Martine Collart Group
Project at a glance
Regulation of gene expression by the Ccr4-Not complex in the yeast S.cerevisiae
The projects of the Collart laboratory deal mostly with the study of one complex, the Ccr4-Not complex, conserved across the eukaryotic kingdom and a central but very complex regulator of gene expression. It controls gene expression at many stages, from mRNA synthesis to degradation of proteins.
The Collart laboratory studies this conserved and complex regulator in the yeast S.cerevisiae where powerful genetic tools can be combined with subsequent biochemical studies.
In yeast this complex consists of 9 subunits, Not1-5, Caf1, Caf40, Caf130 and Ccr4. Homologs of these subunits exist in most cases in all eukaryotes, and in all eukaryotes, 2 enzymatic activities are associated with the complex, a deadenylase and a ubiquitin ligase.
Many cellular functions have been clearly attributed to the Ccr4-Not complex in yeast or higher eukaryotes. The major role defined to date has been its contribution to mRNA metabolism, since the complex carries the major eukaryotic deadenylase catalyzing the initial and rate limiting step in RNA degradation. The Collart group has connected it to transcription by RNA polymerase II, and more recently their work has extended the role of the Ccr4-Not complex to nuclear surveillance and mRNA export.

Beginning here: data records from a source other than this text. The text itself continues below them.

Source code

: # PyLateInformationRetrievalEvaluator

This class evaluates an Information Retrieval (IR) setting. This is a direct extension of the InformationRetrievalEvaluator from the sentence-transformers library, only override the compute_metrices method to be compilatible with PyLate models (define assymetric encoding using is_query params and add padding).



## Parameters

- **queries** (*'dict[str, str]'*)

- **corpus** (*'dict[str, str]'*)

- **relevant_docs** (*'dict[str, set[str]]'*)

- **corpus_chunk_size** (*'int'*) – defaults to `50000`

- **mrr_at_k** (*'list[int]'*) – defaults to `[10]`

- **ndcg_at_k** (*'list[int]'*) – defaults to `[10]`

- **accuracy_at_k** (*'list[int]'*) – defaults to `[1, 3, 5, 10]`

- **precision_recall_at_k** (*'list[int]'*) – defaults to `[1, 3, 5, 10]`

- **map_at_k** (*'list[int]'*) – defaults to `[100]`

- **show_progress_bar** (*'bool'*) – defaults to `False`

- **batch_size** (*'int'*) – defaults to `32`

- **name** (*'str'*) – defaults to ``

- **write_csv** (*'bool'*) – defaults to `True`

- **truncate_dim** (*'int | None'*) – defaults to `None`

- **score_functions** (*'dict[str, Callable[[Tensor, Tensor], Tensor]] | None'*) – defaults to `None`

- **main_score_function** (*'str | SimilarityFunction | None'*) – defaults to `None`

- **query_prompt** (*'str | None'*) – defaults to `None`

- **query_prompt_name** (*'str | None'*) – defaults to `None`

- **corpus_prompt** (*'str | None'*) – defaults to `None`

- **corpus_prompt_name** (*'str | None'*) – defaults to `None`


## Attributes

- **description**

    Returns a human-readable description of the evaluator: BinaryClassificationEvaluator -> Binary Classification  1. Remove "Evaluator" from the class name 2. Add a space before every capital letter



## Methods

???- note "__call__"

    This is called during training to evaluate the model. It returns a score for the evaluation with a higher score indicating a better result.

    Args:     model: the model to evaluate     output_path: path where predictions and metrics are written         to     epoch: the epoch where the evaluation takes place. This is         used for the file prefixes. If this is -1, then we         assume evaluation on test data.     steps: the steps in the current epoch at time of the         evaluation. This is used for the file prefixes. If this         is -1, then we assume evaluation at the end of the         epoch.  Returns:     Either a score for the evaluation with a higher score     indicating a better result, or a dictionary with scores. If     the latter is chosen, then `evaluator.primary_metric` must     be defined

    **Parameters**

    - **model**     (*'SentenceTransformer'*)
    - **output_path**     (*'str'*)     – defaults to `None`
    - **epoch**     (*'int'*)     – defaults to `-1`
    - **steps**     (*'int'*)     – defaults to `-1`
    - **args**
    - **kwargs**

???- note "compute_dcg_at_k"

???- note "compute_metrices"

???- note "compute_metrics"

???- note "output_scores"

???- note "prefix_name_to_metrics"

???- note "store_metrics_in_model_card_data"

This past year, studies from the Collart laboratory revealed the importance of the Ccr4-Not complex for the protein life cycle. Substrates of the Not4 RING E3 ligase are connected to the ribosome, namely a ribosomal protein Rps7A and a ribosome-associated chaperone, NAC, and the Ccr4-Not complex is associated with translating polysomes. Several subunits of the Ccr4-Not complex are necessary to avoid accumulation of aggregated proteins and for the assembly of the major protein degrading machine of the cell, the proteasome.
The working model of the Collart laboratory for the the Ccr4-Not complex is that the Ccr4-Not complex works as a "chaperone platform", regulating dynamic functional interactions between cellular partners participating to very diverse cellular functions. By interacting with translating ribosomes and chaperones, it has the ability to interact with newly synthesized proteins and "deliver" these proteins to their cellular partners in a functional way. The current projects of the Collart laboratory are targeted towards addressing this model.